This project integrates neurophysiological research into the visual and somatosensory mechanisms that govern planning of skilled motor behaviors of the hand with development and distribution of neuroinformatics tools useful for data visualization, analysis and manipulation required for such studies.
Aim 1 establishes a Neuroinformatics Resource to distribute integrated tools enabling quantitative analyses of spike trains obtained with digital video (DV), and their correlation to the kinematics of hand actions. Interactive tools will be provided over the Internet for 1) spike recognition and separation, 2) event- linked rasters and PSTHs, 3) continuous firing rate graphs, and 4) metrics of spike synchrony. An international network of neuroscientists studying primate hand function will evaluate the tools, and provide research synergies from diverse studies of hand function. The tools are used in Aims 2 and 3 to assess the contribution of visual and haptic information about object size, shape and location in motor planning of acquisition and manipulation by the hand. Spike trains recorded in posterior parietal cortex (PPC) from single neurons, and from neuronal assemblies studied with multielectrode arrays, are synchronized to simultaneously acquired images of hand kinematics with DV. We postulate that skilled hand behaviors require the registration and coordination of an external map that locates an object's spatial coordinates and encodes its intrinsic geometry, and an internal map of the body's own image that represents the hand posture and dynamics. Protocols comparing shape and location-dependent cues distinguish intention-related activity planning grasping behaviors, from sensory responses to views of objects and hand-object interactions during performance of a trained grasp-and-lift task.

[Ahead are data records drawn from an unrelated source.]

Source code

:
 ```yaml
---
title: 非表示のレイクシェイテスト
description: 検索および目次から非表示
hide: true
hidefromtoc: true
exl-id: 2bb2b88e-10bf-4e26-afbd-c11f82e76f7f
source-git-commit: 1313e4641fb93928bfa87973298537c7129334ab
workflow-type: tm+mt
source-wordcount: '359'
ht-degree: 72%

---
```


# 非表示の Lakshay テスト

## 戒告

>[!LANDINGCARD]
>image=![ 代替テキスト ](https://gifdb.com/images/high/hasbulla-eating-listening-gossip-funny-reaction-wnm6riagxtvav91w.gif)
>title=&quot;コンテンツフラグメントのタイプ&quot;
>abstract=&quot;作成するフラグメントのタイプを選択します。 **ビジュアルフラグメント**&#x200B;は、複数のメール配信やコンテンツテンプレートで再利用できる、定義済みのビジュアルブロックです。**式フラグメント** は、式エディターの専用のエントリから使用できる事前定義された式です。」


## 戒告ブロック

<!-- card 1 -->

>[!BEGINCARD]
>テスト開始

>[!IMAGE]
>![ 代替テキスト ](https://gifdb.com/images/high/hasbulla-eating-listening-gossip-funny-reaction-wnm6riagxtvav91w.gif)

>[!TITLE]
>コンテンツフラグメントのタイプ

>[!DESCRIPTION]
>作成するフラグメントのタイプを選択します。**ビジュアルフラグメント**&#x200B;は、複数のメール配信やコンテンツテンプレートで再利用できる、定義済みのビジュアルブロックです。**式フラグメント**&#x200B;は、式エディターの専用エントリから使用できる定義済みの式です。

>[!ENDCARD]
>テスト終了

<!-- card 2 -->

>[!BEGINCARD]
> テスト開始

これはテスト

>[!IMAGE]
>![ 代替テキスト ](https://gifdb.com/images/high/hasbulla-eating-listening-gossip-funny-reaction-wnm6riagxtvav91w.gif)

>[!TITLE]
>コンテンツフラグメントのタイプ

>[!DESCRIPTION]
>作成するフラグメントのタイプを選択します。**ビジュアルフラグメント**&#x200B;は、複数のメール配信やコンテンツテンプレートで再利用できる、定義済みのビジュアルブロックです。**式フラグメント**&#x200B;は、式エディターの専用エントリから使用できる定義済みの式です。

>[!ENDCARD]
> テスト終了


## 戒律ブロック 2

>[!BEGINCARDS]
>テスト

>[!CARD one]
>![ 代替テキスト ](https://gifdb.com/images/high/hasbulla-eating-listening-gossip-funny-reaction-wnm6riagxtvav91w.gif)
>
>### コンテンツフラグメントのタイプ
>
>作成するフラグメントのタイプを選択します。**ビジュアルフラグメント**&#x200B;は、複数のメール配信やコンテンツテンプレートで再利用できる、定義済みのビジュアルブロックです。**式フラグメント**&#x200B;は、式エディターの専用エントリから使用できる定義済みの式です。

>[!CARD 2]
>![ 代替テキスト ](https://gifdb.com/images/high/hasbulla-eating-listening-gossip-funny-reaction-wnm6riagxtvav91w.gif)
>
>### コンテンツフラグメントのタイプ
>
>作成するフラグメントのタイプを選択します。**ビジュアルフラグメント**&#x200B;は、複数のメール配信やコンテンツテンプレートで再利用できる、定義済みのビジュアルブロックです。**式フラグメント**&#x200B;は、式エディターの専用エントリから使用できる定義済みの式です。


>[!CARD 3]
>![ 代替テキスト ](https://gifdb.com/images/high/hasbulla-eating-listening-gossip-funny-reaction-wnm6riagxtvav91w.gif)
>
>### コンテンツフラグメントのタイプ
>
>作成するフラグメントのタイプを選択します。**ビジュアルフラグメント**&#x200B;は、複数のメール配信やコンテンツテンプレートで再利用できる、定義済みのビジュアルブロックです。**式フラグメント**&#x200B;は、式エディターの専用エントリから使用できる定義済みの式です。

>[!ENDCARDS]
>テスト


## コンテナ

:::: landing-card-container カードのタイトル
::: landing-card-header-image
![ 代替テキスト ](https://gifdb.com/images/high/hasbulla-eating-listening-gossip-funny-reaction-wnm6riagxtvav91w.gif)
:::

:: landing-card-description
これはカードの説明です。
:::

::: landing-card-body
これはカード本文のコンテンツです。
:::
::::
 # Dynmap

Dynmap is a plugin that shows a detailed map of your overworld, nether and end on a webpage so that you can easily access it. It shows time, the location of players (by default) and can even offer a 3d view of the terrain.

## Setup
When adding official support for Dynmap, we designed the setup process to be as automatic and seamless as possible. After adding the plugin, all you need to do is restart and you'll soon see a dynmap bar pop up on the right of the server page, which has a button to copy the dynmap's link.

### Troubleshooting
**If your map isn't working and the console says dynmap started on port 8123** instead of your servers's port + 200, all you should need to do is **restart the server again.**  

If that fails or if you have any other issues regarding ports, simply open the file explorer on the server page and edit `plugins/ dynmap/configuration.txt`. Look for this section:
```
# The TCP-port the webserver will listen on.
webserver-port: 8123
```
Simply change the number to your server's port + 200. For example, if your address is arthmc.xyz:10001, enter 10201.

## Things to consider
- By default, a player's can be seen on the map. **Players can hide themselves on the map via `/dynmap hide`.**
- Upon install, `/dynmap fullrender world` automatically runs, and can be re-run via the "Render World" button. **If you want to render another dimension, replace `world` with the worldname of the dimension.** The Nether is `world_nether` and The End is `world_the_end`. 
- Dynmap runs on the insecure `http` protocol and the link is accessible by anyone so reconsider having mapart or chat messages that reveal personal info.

Aim 2 analyzes firing patterns obtained when objects can be viewed, and when an opaque barrier, requiring the use of memory, blocks vision and haptic cues for object acquisition and manipulation.
Aim 3 measures the integration of vision and touch during tool use when grasped objects are inserted into matching slots to illuminate a target. These experiments test hypotheses that synchronization and/or coherence of firing between PPC regions dominated by vision and touch enable a match-to-sample mode of sensorimotor control and error correction that enables efficient, adaptive behaviors. This research has important clinical implications for understanding dysmetrias, optic ataxias, grasp abnormalities and neglect syndromes resulting from neurological damage to PPC, and provides basic insights into mechanisms of visuomotor control of the hand that may prove useful for rehabilitation after stroke or injury.